— WHAT TO WORK ON —
Write out, from the entries below, exactly the lines that run between the lines holding "project startup cli" and "## Introduzione", inclusive, and stop there.

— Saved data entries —
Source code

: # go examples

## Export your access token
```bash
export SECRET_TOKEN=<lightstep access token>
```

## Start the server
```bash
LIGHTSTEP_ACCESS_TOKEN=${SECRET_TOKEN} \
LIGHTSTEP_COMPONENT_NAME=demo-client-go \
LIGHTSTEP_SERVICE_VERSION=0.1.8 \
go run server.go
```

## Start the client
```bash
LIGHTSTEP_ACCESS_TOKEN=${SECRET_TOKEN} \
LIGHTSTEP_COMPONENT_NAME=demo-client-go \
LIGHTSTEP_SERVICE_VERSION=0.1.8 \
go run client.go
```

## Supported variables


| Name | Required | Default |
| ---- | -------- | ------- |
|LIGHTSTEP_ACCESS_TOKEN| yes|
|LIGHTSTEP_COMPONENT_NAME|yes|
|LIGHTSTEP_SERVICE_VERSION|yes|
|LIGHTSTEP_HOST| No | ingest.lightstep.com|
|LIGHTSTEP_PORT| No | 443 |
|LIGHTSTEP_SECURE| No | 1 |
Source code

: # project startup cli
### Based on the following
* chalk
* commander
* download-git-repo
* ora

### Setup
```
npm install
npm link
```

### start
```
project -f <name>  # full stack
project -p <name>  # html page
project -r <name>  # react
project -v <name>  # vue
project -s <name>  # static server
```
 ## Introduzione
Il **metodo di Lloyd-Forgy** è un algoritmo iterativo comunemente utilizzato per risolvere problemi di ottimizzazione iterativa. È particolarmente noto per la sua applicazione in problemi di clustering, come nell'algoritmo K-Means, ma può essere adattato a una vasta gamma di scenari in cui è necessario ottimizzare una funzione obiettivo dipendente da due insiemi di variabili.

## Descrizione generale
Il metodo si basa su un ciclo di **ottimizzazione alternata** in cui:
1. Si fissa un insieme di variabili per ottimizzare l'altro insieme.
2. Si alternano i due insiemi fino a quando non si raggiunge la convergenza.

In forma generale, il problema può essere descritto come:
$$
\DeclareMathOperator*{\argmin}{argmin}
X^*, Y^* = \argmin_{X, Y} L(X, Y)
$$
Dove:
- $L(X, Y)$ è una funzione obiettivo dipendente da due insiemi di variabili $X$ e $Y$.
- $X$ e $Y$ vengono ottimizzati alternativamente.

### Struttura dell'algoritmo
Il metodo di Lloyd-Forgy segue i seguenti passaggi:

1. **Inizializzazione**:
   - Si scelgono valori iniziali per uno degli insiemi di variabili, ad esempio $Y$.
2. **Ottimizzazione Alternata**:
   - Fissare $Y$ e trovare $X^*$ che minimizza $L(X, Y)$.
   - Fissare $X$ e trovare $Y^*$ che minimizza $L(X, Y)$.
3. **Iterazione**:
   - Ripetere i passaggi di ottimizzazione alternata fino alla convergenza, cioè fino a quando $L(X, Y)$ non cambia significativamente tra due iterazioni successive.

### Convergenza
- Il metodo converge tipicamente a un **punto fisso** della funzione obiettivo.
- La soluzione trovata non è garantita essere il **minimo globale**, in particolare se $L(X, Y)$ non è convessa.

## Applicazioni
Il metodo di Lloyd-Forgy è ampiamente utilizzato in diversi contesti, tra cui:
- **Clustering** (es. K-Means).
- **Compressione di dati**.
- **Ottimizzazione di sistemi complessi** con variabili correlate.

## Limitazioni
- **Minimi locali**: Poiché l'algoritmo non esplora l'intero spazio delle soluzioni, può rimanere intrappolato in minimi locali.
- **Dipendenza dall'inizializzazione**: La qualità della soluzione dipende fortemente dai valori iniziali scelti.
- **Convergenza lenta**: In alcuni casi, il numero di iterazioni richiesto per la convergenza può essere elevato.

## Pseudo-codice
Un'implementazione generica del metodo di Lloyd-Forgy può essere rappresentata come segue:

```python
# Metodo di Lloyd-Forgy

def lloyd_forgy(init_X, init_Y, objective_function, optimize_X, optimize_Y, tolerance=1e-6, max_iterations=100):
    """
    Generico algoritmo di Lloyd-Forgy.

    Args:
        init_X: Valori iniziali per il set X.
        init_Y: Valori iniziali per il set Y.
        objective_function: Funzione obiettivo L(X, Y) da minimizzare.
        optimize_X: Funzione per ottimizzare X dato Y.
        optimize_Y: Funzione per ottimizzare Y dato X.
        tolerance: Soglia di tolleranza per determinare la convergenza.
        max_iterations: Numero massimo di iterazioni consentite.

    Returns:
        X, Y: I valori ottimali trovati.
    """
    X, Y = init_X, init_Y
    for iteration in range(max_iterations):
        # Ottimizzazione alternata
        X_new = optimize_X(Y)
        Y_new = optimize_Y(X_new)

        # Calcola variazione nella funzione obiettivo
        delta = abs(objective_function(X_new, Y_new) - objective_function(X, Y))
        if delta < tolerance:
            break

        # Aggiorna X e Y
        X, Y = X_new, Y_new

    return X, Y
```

— SOLVED PROBLEM —
: # project startup cli
### Based on the following
* chalk
* commander
* download-git-repo
* ora

### Setup
```
npm install
npm link
```

### start
```
project -f <name>  # full stack
project -p <name>  # html page
project -r <name>  # react
project -v <name>  # vue
project -s <name>  # static server
```
 ## Introduzione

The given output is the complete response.